Tuesday, November 13, 2007

Shimmy's Blog

If you haven't visited Shimmy's Blog, you should.

Here tis: http://shimmykat.blogspot.com/

When I visit, I feel my brain and my constructed views of reality gently melting, but it's sorta nice. Rather the way Salvador Dali said it's a miracle we don't dissolve when we wash ourselves with soap in the shower...and you know the way he said it meant he was sort of disappointed we don't dissolve that way.

Well, Shimmy, who is the smartest politicat (Shimmy is really a cat) on the web, does these strange post-everything posts where a movie review is actually a political lament or it changes again midstream and becomes a poem...things don't stay in their proper places in the ShimmyKat Universe...Rhoda and Mary discuss the semiotics of torture and Gertrude Stein rebuts and rebukes the Vatican...

Shimmy wants us to know we are in the Floating World...and that all these facts and things we consider realities are actually unmoored and floating right this second...and that the chair you are sitting on right now is actually a war in the next century...don't get too comfortable...although Shimmy (in her photographs) looks rather comfortable usually...

But then Cats sort of got that Floating thing down....that's the trick as to why they survive all those falls from great heights...here's how they do it...

HOW CATS SURVIVE FALLING FROM GREAT HEIGHTS (as revealed to me in strictest confidence by a cat who has fallen from the 19th floor, the 24th floor and the 36th floor and lived to tell the "tail.")

HOW TO SURVIVE A FALL FROM A VERY GREAT HEIGHT (THE TAO DE FALLINGCAT)

1. First, do not allow yourself to think that you are falling.

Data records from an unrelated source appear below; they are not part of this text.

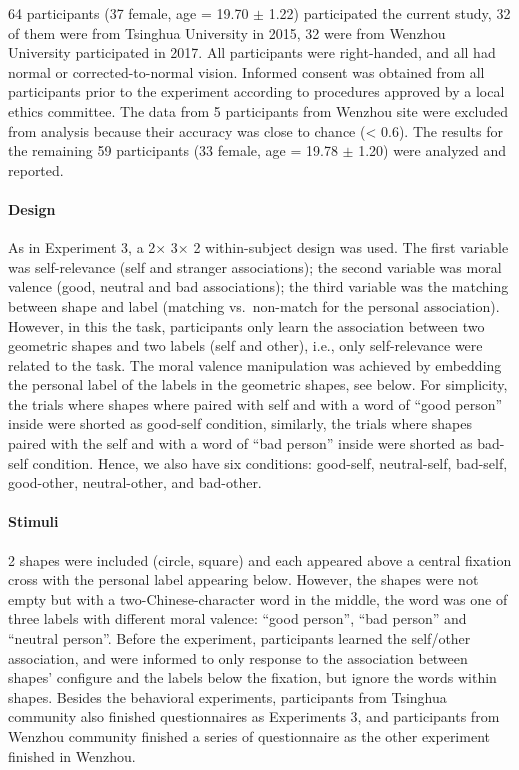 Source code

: \documentclass[
  english,
  man]{apa6}
\let\oldparagraph\paragraph
\renewcommand{\paragraph}[1]{\oldparagraph{#1}\mbox{}}
\begin{document}
64 participants (37 female, age = 19.70 \(\pm\) 1.22) participated the current study, 32 of them were from Tsinghua University in 2015, 32 were from Wenzhou University participated in 2017. All participants were right-handed, and all had normal or corrected-to-normal vision. Informed consent was obtained from all participants prior to the experiment according to procedures approved by a local ethics committee. The data from 5 participants from Wenzhou site were excluded from analysis because their accuracy was close to chance (\textless{} 0.6). The results for the remaining 59 participants (33 female, age = 19.78 \(\pm\) 1.20) were analyzed and reported.

\hypertarget{design-3}{%
\paragraph{Design}\label{design-3}}

As in Experiment 3, a 2× 3× 2 within-subject design was used. The first variable was self-relevance (self and stranger associations); the second variable was moral valence (good, neutral and bad associations); the third variable was the matching between shape and label (matching vs.~non-match for the personal association).
However, in this the task, participants only learn the association between two geometric shapes and two labels (self and other), i.e., only self-relevance were related to the task. The moral valence manipulation was achieved by embedding the personal label of the labels in the geometric shapes, see below. For simplicity, the trials where shapes where paired with self and with a word of \enquote{good person} inside were shorted as good-self condition, similarly, the trials where shapes paired with the self and with a word of \enquote{bad person} inside were shorted as bad-self condition. Hence, we also have six conditions: good-self, neutral-self, bad-self, good-other, neutral-other, and bad-other.

\hypertarget{stimuli-4}{%
\paragraph{Stimuli}\label{stimuli-4}}

2 shapes were included (circle, square) and each appeared above a central fixation cross with the personal label appearing below. However, the shapes were not empty but with a two-Chinese-character word in the middle, the word was one of three labels with different moral valence: \enquote{good person}, \enquote{bad person} and \enquote{neutral person}. Before the experiment, participants learned the self/other association, and were informed to only response to the association between shapes' configure and the labels below the fixation, but ignore the words within shapes. Besides the behavioral experiments, participants from Tsinghua community also finished questionnaires as Experiments 3, and participants from Wenzhou community finished a series of questionnaire as the other experiment finished in Wenzhou.
\end{document}
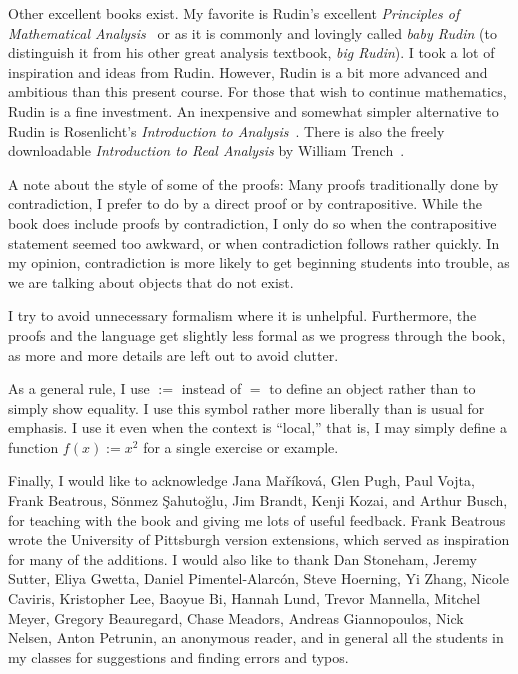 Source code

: \documentclass[12pt]{book}
\theoremstyle{plain}
\theoremstyle{remark}
\theoremstyle{definition}
\theoremstyle{exercise}
\theoremstyle{example}
\begin{document}
Other excellent books exist.  My favorite is 
Rudin's excellent
\emph{Principles of Mathematical Analysis}~\cite{Rudin:baby}
or as it is commonly and lovingly called \emph{baby Rudin}
(to distinguish it from his other great analysis textbook,
\emph{big Rudin}).  I took a
lot of inspiration and ideas from Rudin.  However, Rudin is a bit more
advanced and ambitious than this present course.
For those that wish to continue
mathematics, Rudin is a fine investment.
An inexpensive and somewhat simpler alternative to Rudin is
Rosenlicht's \emph{Introduction to Analysis}~\cite{Rosenlicht}.
There is also the freely downloadable \emph{Introduction to Real
Analysis} by William Trench~\cite{Trench}.

\medskip

A note about the style of some of the proofs:  Many proofs
traditionally done by contradiction, I prefer to do by
a direct proof or by contrapositive.  While the book does include
proofs by contradiction, I only
do so when the contrapositive statement seemed too awkward, or when 
contradiction follows rather quickly.  In my opinion,
contradiction is more likely to get beginning students into trouble,
as we are talking about objects that do not exist.

I try to avoid unnecessary formalism where it is unhelpful.
Furthermore, the proofs and the language get slightly less formal as we
progress through the book, as more and more details are left out to avoid
clutter.

As a general rule, I use $:=$ instead of $=$ to define an
object rather than to simply show equality.  I use this symbol rather more
liberally than is usual for emphasis.
I use it even when the context is ``local,''
that is, I may simply define a function $f(x) := x^2$
for a single exercise or example.

\medskip

Finally, I would like to acknowledge Jana Ma\v{r}\'ikov\'a,
Glen Pugh, Paul Vojta, Frank Beatrous, S\"{o}nmez \c{S}ahuto\u{g}lu,
Jim Brandt, Kenji Kozai, and Arthur Busch,
for teaching with the book and giving me lots of useful feedback.
Frank Beatrous wrote the University of Pittsburgh version extensions, which
served as inspiration for many of the additions.
I would also like to thank
Dan Stoneham, Jeremy Sutter, Eliya Gwetta, Daniel Pimentel-Alarc\'on,
Steve Hoerning, Yi Zhang, Nicole Caviris,
Kristopher Lee, Baoyue Bi, Hannah Lund,
Trevor Mannella, Mitchel Meyer, Gregory Beauregard,
Chase Meadors, Andreas Giannopoulos, Nick Nelsen, Anton Petrunin,
an anonymous reader, and in general all the students in my classes for suggestions and
finding errors and typos.
\end{document}
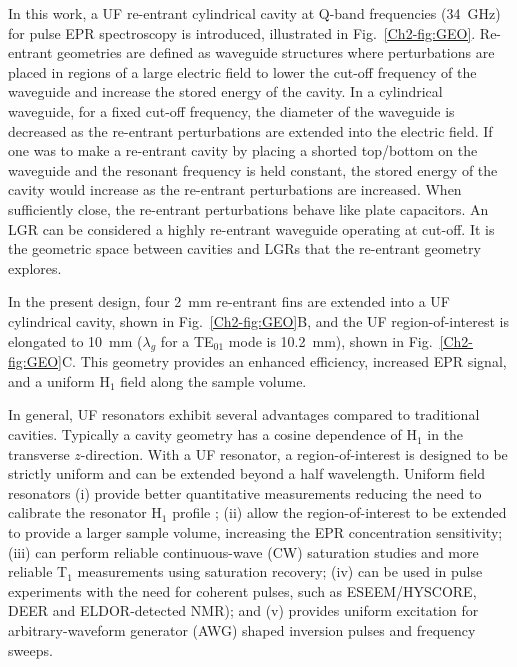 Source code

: In this work, a UF re-entrant cylindrical \cylTE{} cavity at Q-band frequencies (34~GHz) for pulse EPR spectroscopy is introduced, illustrated in Fig.~\ref{Ch2-fig:GEO}. Re-entrant geometries are defined as waveguide structures where perturbations are placed in regions of a large electric field to lower the cut-off frequency of the waveguide and increase the stored energy of the cavity. \cite{ramo1984fields, MITRadWaveguide} In a cylindrical waveguide, for a fixed cut-off frequency, the diameter of the waveguide is decreased as the re-entrant perturbations are extended into the electric field. If one was to make a re-entrant cavity by placing a shorted top/bottom on the waveguide and the resonant frequency is held constant, the stored energy of the cavity would increase as the re-entrant perturbations are increased. When sufficiently close, the re-entrant perturbations behave like plate capacitors. An LGR can be considered a highly re-entrant waveguide operating at cut-off. It is the geometric space between cavities and LGRs that the re-entrant geometry explores. 

In the present design, four 2~mm re-entrant fins are extended into a UF cylindrical \cylTE{} cavity, shown in Fig.~\ref{Ch2-fig:GEO}B, and the UF region-of-interest is elongated to 10~mm ($\lambda_g$ for a TE$_{01}$ mode is 10.2~mm), shown in Fig.~\ref{Ch2-fig:GEO}C. This geometry provides an enhanced efficiency, increased EPR signal, and a uniform H$_1$ field along the sample volume.

In general, UF resonators exhibit several advantages compared to traditional cavities. Typically a cavity geometry has a cosine dependence of H$_1$ in the transverse $z$-direction. With a UF resonator, a region-of-interest is designed to be strictly uniform and can be extended beyond a half wavelength. Uniform field resonators (i) provide better quantitative measurements reducing the need to calibrate the resonator H$_1$ profile \cite{eaton2010quantitative}; (ii) allow the region-of-interest to be extended to provide a larger sample volume, increasing the EPR concentration sensitivity; (iii) can perform reliable continuous-wave (CW) saturation studies \cite{klugsdsl} and more reliable T$_1$ measurements using saturation recovery;  (iv) can be used in pulse experiments with the need for coherent pulses, such as ESEEM/HYSCORE, DEER\cite{pulsejeschke} and ELDOR-detected NMR\cite{COX201763}); and (v) provides uniform excitation for arbitrary-waveform generator (AWG) shaped inversion pulses \cite{stollshaped, shapedpulse} and frequency sweeps. \cite{DOLL201746}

This is a disastrous move and will almost certainly result in grave injury or death. I repeat: You are NOT falling. You are actually floating.

2. Now that you have come to the realization you are floating, enjoy the sensations. Feel the way the air caresses your whiskers (what? you don't have them? ay de mi!) and the way it gently ruffles your fur (okay, hair or whatever you do have). Notice how all the trees, buildings, clouds you see are gently moving. You are moving too! You are floating. Everything is.

3. Now, gently orient yourself so that your paws (feet whatever!) are not pointing to the clouds. Use your tail to help effectuate this move. (What? You don't have one? Okay use your mental tail).

4. This step is most important. Compose your face so that you appear as calm as the Buddha. Imagine that your paws and legs are made of a wonderful rubbery substance that enjoys bouncing. Wait for it. Wait for it. When you see the tops of the trees go past avoid the urge to meow. One does not meow while floating. Language detracts from true experience. The poets don't understand that yet.

5. NOW...TOUCH EARTH...VISUALIZE A WHITE FEATHER LANDING ON A PILLOW AS THIS HAPPENS...no words...just softness...softness....

6. You have landed softly. You are now free to move about the earth. Always pause and sit a few seconds where you landed...lick your paw and groom yourself for the benefit of any onlookers. This shows them the experience was nothing, just a little floating.

7. Walk with that swishy sashay to your hindquarters that lets the humans watching you know, Yeah, this is planet earth, not bad...but I'm only visiting here.